__WORK TO BE COMPLETED__
Could you set down every entry exactly as it stands, without the images?

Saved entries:

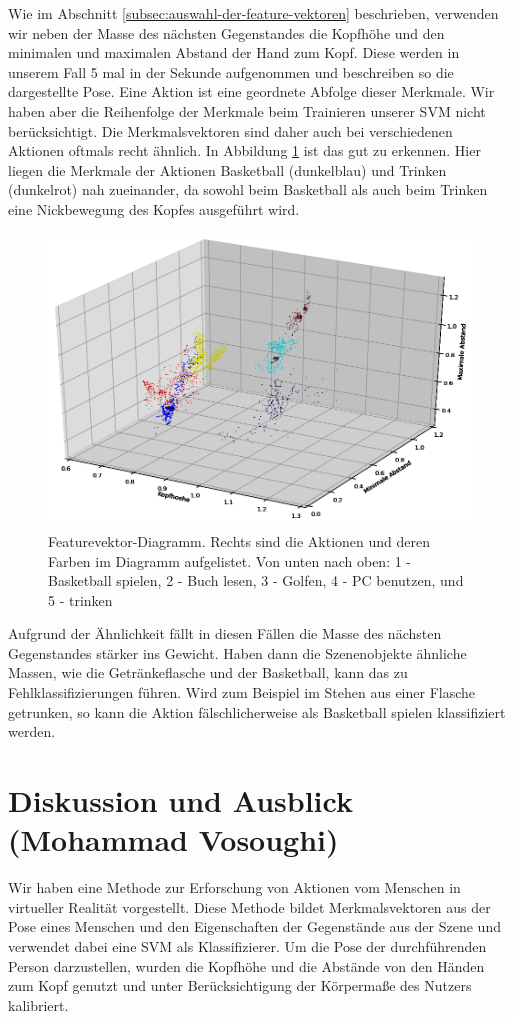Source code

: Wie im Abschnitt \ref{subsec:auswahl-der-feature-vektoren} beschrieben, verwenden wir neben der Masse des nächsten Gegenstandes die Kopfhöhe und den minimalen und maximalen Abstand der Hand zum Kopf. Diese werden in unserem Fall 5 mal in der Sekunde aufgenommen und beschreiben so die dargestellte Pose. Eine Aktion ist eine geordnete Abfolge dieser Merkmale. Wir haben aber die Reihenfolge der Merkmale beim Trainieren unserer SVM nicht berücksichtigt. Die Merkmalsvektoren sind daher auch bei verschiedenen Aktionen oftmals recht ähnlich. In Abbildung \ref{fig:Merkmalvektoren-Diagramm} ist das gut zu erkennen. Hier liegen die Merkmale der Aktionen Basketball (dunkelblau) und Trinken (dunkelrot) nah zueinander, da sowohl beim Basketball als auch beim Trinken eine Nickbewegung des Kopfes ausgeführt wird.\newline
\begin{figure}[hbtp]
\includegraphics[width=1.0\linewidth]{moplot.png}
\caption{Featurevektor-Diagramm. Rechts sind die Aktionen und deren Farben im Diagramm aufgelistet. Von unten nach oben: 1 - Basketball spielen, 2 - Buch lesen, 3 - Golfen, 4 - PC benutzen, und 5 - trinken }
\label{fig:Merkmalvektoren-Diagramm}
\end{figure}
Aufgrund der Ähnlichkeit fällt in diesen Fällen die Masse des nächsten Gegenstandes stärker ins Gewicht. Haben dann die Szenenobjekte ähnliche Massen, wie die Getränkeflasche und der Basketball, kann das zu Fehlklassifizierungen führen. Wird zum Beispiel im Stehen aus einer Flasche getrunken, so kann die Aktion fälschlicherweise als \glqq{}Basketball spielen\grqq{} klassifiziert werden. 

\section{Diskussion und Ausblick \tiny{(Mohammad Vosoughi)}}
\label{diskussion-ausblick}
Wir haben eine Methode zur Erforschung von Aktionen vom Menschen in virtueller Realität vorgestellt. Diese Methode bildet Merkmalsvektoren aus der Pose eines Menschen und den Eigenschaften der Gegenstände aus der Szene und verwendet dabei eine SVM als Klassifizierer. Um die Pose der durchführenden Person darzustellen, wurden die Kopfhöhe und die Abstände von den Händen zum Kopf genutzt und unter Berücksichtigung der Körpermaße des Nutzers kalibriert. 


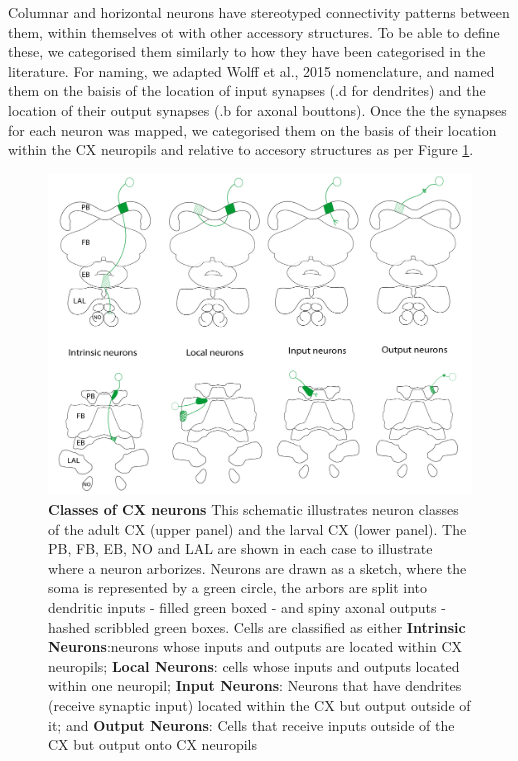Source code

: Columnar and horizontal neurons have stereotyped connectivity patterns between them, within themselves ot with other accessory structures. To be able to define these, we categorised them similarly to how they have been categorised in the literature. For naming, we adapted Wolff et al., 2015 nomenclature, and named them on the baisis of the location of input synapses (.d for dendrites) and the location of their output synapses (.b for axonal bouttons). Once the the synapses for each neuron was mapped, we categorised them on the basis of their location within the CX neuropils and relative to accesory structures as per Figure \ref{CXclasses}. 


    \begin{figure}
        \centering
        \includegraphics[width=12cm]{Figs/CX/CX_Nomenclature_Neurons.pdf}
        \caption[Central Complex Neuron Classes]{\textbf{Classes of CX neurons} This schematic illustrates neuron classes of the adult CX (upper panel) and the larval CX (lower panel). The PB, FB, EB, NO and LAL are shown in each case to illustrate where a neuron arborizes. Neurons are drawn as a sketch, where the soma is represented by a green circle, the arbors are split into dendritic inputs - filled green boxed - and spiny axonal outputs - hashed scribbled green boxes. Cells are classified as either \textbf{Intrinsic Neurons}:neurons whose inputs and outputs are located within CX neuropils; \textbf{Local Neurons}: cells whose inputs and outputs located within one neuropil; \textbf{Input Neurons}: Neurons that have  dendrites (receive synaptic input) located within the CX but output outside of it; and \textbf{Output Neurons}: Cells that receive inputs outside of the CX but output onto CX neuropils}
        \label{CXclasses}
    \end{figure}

__COMPLETED TASK__
Source code

: Wie im Abschnitt \ref{subsec:auswahl-der-feature-vektoren} beschrieben, verwenden wir neben der Masse des nächsten Gegenstandes die Kopfhöhe und den minimalen und maximalen Abstand der Hand zum Kopf. Diese werden in unserem Fall 5 mal in der Sekunde aufgenommen und beschreiben so die dargestellte Pose. Eine Aktion ist eine geordnete Abfolge dieser Merkmale. Wir haben aber die Reihenfolge der Merkmale beim Trainieren unserer SVM nicht berücksichtigt. Die Merkmalsvektoren sind daher auch bei verschiedenen Aktionen oftmals recht ähnlich. In Abbildung \ref{fig:Merkmalvektoren-Diagramm} ist das gut zu erkennen. Hier liegen die Merkmale der Aktionen Basketball (dunkelblau) und Trinken (dunkelrot) nah zueinander, da sowohl beim Basketball als auch beim Trinken eine Nickbewegung des Kopfes ausgeführt wird.\newline
\begin{figure}[hbtp]
\includegraphics[width=1.0\linewidth]{moplot.png}
\caption{Featurevektor-Diagramm. Rechts sind die Aktionen und deren Farben im Diagramm aufgelistet. Von unten nach oben: 1 - Basketball spielen, 2 - Buch lesen, 3 - Golfen, 4 - PC benutzen, und 5 - trinken }
\label{fig:Merkmalvektoren-Diagramm}
\end{figure}
Aufgrund der Ähnlichkeit fällt in diesen Fällen die Masse des nächsten Gegenstandes stärker ins Gewicht. Haben dann die Szenenobjekte ähnliche Massen, wie die Getränkeflasche und der Basketball, kann das zu Fehlklassifizierungen führen. Wird zum Beispiel im Stehen aus einer Flasche getrunken, so kann die Aktion fälschlicherweise als \glqq{}Basketball spielen\grqq{} klassifiziert werden. 

\section{Diskussion und Ausblick \tiny{(Mohammad Vosoughi)}}
\label{diskussion-ausblick}
Wir haben eine Methode zur Erforschung von Aktionen vom Menschen in virtueller Realität vorgestellt. Diese Methode bildet Merkmalsvektoren aus der Pose eines Menschen und den Eigenschaften der Gegenstände aus der Szene und verwendet dabei eine SVM als Klassifizierer. Um die Pose der durchführenden Person darzustellen, wurden die Kopfhöhe und die Abstände von den Händen zum Kopf genutzt und unter Berücksichtigung der Körpermaße des Nutzers kalibriert. 


Source code

: Columnar and horizontal neurons have stereotyped connectivity patterns between them, within themselves ot with other accessory structures. To be able to define these, we categorised them similarly to how they have been categorised in the literature. For naming, we adapted Wolff et al., 2015 nomenclature, and named them on the baisis of the location of input synapses (.d for dendrites) and the location of their output synapses (.b for axonal bouttons). Once the the synapses for each neuron was mapped, we categorised them on the basis of their location within the CX neuropils and relative to accesory structures as per Figure \ref{CXclasses}. 


    \begin{figure}
        \centering
        \includegraphics[width=12cm]{Figs/CX/CX_Nomenclature_Neurons.pdf}
        \caption[Central Complex Neuron Classes]{\textbf{Classes of CX neurons} This schematic illustrates neuron classes of the adult CX (upper panel) and the larval CX (lower panel). The PB, FB, EB, NO and LAL are shown in each case to illustrate where a neuron arborizes. Neurons are drawn as a sketch, where the soma is represented by a green circle, the arbors are split into dendritic inputs - filled green boxed - and spiny axonal outputs - hashed scribbled green boxes. Cells are classified as either \textbf{Intrinsic Neurons}:neurons whose inputs and outputs are located within CX neuropils; \textbf{Local Neurons}: cells whose inputs and outputs located within one neuropil; \textbf{Input Neurons}: Neurons that have  dendrites (receive synaptic input) located within the CX but output outside of it; and \textbf{Output Neurons}: Cells that receive inputs outside of the CX but output onto CX neuropils}
        \label{CXclasses}
    \end{figure}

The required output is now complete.